* REQUIREMENT
Give back every line of the material exactly, as it appears below.
+++
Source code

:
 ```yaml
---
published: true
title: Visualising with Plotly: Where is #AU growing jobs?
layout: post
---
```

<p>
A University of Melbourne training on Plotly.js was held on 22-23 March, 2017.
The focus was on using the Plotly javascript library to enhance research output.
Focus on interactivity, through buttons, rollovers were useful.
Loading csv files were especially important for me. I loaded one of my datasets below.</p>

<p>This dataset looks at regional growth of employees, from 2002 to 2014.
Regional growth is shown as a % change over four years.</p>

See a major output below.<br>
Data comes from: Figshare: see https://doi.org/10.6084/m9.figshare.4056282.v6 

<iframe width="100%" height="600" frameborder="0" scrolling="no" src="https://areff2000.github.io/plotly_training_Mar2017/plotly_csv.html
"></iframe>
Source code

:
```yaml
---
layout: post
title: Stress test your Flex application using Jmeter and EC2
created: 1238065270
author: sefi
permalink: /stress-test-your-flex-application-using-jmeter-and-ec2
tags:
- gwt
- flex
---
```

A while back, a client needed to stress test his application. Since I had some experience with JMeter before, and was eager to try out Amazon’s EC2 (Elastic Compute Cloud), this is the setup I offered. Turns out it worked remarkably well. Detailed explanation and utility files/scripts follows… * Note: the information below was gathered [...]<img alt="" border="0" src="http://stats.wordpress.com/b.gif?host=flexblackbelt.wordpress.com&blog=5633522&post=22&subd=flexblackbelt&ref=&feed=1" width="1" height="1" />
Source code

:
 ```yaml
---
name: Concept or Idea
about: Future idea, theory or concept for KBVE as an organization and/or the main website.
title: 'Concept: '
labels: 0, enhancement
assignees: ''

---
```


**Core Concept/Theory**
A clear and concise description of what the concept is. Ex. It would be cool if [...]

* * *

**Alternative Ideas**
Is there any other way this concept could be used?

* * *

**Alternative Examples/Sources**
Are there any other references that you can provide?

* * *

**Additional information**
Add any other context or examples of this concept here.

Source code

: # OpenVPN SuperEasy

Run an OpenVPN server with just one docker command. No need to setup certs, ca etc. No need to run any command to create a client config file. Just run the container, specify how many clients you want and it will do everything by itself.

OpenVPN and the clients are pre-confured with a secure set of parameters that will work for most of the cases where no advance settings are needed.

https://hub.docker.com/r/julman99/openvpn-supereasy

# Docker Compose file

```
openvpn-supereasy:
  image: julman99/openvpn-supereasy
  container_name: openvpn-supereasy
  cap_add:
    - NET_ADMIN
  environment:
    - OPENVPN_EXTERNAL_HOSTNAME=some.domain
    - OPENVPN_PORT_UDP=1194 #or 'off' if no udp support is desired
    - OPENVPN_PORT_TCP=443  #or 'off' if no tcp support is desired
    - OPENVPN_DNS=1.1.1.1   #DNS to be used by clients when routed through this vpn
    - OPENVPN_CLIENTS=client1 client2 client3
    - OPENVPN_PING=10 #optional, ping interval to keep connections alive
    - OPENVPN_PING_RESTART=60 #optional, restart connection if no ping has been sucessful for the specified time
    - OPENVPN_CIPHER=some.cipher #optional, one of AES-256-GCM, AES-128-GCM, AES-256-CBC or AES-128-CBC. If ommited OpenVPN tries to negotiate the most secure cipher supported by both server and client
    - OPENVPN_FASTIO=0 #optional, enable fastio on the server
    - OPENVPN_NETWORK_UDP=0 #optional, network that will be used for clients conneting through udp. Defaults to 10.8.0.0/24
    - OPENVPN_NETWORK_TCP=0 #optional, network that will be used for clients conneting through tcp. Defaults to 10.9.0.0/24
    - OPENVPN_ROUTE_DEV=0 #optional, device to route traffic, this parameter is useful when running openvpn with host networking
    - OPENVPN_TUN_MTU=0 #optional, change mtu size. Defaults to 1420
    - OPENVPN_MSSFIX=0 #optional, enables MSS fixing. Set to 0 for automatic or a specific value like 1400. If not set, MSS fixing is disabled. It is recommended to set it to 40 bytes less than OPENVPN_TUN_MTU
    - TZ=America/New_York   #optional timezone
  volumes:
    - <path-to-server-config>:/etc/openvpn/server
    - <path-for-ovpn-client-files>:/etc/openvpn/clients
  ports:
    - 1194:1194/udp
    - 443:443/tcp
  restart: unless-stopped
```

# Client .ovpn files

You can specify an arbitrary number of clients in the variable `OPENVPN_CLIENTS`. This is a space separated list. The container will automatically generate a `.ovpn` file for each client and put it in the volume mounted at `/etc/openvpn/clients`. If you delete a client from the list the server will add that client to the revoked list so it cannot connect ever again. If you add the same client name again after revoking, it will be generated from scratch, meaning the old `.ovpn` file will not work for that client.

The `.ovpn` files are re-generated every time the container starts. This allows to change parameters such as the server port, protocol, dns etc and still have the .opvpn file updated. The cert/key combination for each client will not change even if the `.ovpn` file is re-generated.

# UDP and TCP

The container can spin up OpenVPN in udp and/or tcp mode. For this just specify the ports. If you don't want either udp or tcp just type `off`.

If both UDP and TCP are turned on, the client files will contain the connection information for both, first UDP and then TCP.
+++
* PROBLEM SOLUTION
Source code

:
 ```yaml
---
published: true
title: Visualising with Plotly: Where is #AU growing jobs?
layout: post
---
```

<p>
A University of Melbourne training on Plotly.js was held on 22-23 March, 2017.
The focus was on using the Plotly javascript library to enhance research output.
Focus on interactivity, through buttons, rollovers were useful.
Loading csv files were especially important for me. I loaded one of my datasets below.</p>

<p>This dataset looks at regional growth of employees, from 2002 to 2014.
Regional growth is shown as a % change over four years.</p>

See a major output below.<br>
Data comes from: Figshare: see https://doi.org/10.6084/m9.figshare.4056282.v6 

<iframe width="100%" height="600" frameborder="0" scrolling="no" src="https://areff2000.github.io/plotly_training_Mar2017/plotly_csv.html
"></iframe>
Source code

:
```yaml
---
layout: post
title: Stress test your Flex application using Jmeter and EC2
created: 1238065270
author: sefi
permalink: /stress-test-your-flex-application-using-jmeter-and-ec2
tags:
- gwt
- flex
---
```

A while back, a client needed to stress test his application. Since I had some experience with JMeter before, and was eager to try out Amazon’s EC2 (Elastic Compute Cloud), this is the setup I offered. Turns out it worked remarkably well. Detailed explanation and utility files/scripts follows… * Note: the information below was gathered [...]<img alt="" border="0" src="http://stats.wordpress.com/b.gif?host=flexblackbelt.wordpress.com&blog=5633522&post=22&subd=flexblackbelt&ref=&feed=1" width="1" height="1" />
Source code

:
 ```yaml
---
name: Concept or Idea
about: Future idea, theory or concept for KBVE as an organization and/or the main website.
title: 'Concept: '
labels: 0, enhancement
assignees: ''

---
```


**Core Concept/Theory**
A clear and concise description of what the concept is. Ex. It would be cool if [...]

* * *

**Alternative Ideas**
Is there any other way this concept could be used?

* * *

**Alternative Examples/Sources**
Are there any other references that you can provide?

* * *

**Additional information**
Add any other context or examples of this concept here.

Source code

: # OpenVPN SuperEasy

Run an OpenVPN server with just one docker command. No need to setup certs, ca etc. No need to run any command to create a client config file. Just run the container, specify how many clients you want and it will do everything by itself.

OpenVPN and the clients are pre-confured with a secure set of parameters that will work for most of the cases where no advance settings are needed.

https://hub.docker.com/r/julman99/openvpn-supereasy

# Docker Compose file

```
openvpn-supereasy:
  image: julman99/openvpn-supereasy
  container_name: openvpn-supereasy
  cap_add:
    - NET_ADMIN
  environment:
    - OPENVPN_EXTERNAL_HOSTNAME=some.domain
    - OPENVPN_PORT_UDP=1194 #or 'off' if no udp support is desired
    - OPENVPN_PORT_TCP=443  #or 'off' if no tcp support is desired
    - OPENVPN_DNS=1.1.1.1   #DNS to be used by clients when routed through this vpn
    - OPENVPN_CLIENTS=client1 client2 client3
    - OPENVPN_PING=10 #optional, ping interval to keep connections alive
    - OPENVPN_PING_RESTART=60 #optional, restart connection if no ping has been sucessful for the specified time
    - OPENVPN_CIPHER=some.cipher #optional, one of AES-256-GCM, AES-128-GCM, AES-256-CBC or AES-128-CBC. If ommited OpenVPN tries to negotiate the most secure cipher supported by both server and client
    - OPENVPN_FASTIO=0 #optional, enable fastio on the server
    - OPENVPN_NETWORK_UDP=0 #optional, network that will be used for clients conneting through udp. Defaults to 10.8.0.0/24
    - OPENVPN_NETWORK_TCP=0 #optional, network that will be used for clients conneting through tcp. Defaults to 10.9.0.0/24
    - OPENVPN_ROUTE_DEV=0 #optional, device to route traffic, this parameter is useful when running openvpn with host networking
    - OPENVPN_TUN_MTU=0 #optional, change mtu size. Defaults to 1420
    - OPENVPN_MSSFIX=0 #optional, enables MSS fixing. Set to 0 for automatic or a specific value like 1400. If not set, MSS fixing is disabled. It is recommended to set it to 40 bytes less than OPENVPN_TUN_MTU
    - TZ=America/New_York   #optional timezone
  volumes:
    - <path-to-server-config>:/etc/openvpn/server
    - <path-for-ovpn-client-files>:/etc/openvpn/clients
  ports:
    - 1194:1194/udp
    - 443:443/tcp
  restart: unless-stopped
```

# Client .ovpn files

You can specify an arbitrary number of clients in the variable `OPENVPN_CLIENTS`. This is a space separated list. The container will automatically generate a `.ovpn` file for each client and put it in the volume mounted at `/etc/openvpn/clients`. If you delete a client from the list the server will add that client to the revoked list so it cannot connect ever again. If you add the same client name again after revoking, it will be generated from scratch, meaning the old `.ovpn` file will not work for that client.

The `.ovpn` files are re-generated every time the container starts. This allows to change parameters such as the server port, protocol, dns etc and still have the .opvpn file updated. The cert/key combination for each client will not change even if the `.ovpn` file is re-generated.

# UDP and TCP

The container can spin up OpenVPN in udp and/or tcp mode. For this just specify the ports. If you don't want either udp or tcp just type `off`.

If both UDP and TCP are turned on, the client files will contain the connection information for both, first UDP and then TCP.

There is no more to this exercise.